Questa nuova vista acquisita dalla sonda Juno della NASA, che sta gironzolando da tempo attorno a Giove, appare davvero straordinaria per bellezza e qualità del dettaglio. Ormai queste sonde moderne, possiamo dirlo, ci stanno abituando assai bene.

Crediti: NASA/JPL-Caltech/SwRI/MSSS/Björn Jónsson

L’immagine, a colori esaltati, è stata acquisita il 16 dicembre dello scorso anno, quando Juno era impegnata nel decimo passaggio ravvicinato al pianeta gigante. Nel momento dello scatto, la sonda si trovava a poco più di ottomila chilometri sopra le nubi che ricoprono Giove.

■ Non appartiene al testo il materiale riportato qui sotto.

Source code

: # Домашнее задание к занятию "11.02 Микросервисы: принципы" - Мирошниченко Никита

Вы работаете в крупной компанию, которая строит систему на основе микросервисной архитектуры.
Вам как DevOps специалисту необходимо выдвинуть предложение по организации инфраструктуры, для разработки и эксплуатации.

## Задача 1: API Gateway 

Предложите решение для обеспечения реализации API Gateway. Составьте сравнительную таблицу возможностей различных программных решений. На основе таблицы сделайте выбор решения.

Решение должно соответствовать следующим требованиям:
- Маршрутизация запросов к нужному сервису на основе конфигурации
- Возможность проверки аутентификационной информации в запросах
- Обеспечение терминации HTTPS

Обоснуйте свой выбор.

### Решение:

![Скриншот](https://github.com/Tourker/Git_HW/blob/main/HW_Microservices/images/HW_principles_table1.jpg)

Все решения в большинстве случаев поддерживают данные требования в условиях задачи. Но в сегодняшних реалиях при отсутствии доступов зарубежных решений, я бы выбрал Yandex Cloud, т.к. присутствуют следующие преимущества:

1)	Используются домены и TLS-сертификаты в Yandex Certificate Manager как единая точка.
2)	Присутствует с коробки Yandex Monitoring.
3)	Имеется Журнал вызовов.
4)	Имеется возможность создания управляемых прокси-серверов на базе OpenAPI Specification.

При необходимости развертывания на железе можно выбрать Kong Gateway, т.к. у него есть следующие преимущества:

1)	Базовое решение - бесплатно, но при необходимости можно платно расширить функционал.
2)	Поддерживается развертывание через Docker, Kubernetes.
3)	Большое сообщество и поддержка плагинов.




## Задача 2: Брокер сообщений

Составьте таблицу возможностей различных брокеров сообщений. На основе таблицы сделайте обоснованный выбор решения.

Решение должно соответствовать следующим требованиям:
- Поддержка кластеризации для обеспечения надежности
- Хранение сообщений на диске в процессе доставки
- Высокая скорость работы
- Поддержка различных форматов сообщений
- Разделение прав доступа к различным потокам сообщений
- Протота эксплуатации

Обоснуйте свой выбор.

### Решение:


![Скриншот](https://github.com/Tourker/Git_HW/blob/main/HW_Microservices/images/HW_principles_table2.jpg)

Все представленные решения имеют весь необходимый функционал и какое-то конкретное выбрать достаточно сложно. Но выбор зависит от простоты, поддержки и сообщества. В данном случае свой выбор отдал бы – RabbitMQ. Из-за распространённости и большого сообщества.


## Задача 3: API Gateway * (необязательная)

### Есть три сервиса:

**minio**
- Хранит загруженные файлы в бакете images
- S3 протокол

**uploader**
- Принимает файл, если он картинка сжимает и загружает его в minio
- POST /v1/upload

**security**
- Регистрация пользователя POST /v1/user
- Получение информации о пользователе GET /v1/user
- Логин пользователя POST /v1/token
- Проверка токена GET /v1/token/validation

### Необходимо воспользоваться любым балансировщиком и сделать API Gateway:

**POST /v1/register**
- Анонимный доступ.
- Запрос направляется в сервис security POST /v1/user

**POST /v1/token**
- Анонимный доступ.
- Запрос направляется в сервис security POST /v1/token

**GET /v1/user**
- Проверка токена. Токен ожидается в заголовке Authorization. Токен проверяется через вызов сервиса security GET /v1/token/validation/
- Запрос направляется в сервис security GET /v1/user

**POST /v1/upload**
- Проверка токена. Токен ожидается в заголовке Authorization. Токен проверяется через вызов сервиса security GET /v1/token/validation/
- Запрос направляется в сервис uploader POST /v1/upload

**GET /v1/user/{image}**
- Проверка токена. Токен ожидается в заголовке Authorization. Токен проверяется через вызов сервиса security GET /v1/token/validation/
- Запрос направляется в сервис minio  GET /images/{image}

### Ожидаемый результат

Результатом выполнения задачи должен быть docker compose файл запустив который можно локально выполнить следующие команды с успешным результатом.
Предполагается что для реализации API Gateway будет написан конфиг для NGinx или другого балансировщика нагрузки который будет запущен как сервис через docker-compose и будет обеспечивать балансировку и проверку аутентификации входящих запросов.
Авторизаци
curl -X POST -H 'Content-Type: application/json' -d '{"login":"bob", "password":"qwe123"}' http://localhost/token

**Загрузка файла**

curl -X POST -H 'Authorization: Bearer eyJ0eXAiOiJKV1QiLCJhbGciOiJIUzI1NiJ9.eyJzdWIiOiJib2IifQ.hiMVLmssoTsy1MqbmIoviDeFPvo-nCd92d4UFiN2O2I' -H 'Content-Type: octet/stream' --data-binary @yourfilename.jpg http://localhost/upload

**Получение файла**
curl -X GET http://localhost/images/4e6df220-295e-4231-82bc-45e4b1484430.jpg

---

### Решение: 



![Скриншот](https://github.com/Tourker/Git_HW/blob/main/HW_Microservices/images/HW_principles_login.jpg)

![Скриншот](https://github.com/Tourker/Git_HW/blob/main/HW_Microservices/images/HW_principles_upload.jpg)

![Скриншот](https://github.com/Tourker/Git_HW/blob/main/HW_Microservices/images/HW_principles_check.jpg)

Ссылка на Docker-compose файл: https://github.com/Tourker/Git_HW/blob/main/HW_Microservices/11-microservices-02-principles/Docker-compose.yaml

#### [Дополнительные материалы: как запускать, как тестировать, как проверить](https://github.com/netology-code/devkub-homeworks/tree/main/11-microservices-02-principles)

La bellezza che potete ammirare (cliccate sulla foto e vi ci potete facilmente perdere…) è dovuta in buona parte all’eccellente lavoro del citizen scientist Björn Jónsson: uno dei tanti appassionati, “non addetti ai lavori”, che ha scaricato i dati grezzi dal sito NASA, ha sottratto gli effetti dell’illuminazione globale, ha aumentato il contrasto e rinforzato i colori, e ha esaltato i particolari su piccola scala.

Nel complesso, un lavoro davvero egregio, che a sua volta premia ed esalta lo sforzo fatto dagli scienziati di mestiere (per quanto questa definizione vada forse sfumando, come vediamo): tutto quel lavoro che c’è dietro una moderna impresa scientifica e tecnologica come la sonda Juno, appunto.

La regione è quella del polo nord di Giove: non ci si confonda dall’orientazione della foto, che in effetti potrebbe trarre in inganno. Le foto di Juno non “abbellite” sono disponibili al sito https://www.missionjuno.swri.edu/junocam  per chiunque voglia cimentarsi in una riproposizione creative, che può essere – come in questo caso – estremamente efficace.

Il cielo è di tutti – scienziati e non. Tutti lo rendiamo migliore, con questo lavoro comune. Come probabilmente deve essere.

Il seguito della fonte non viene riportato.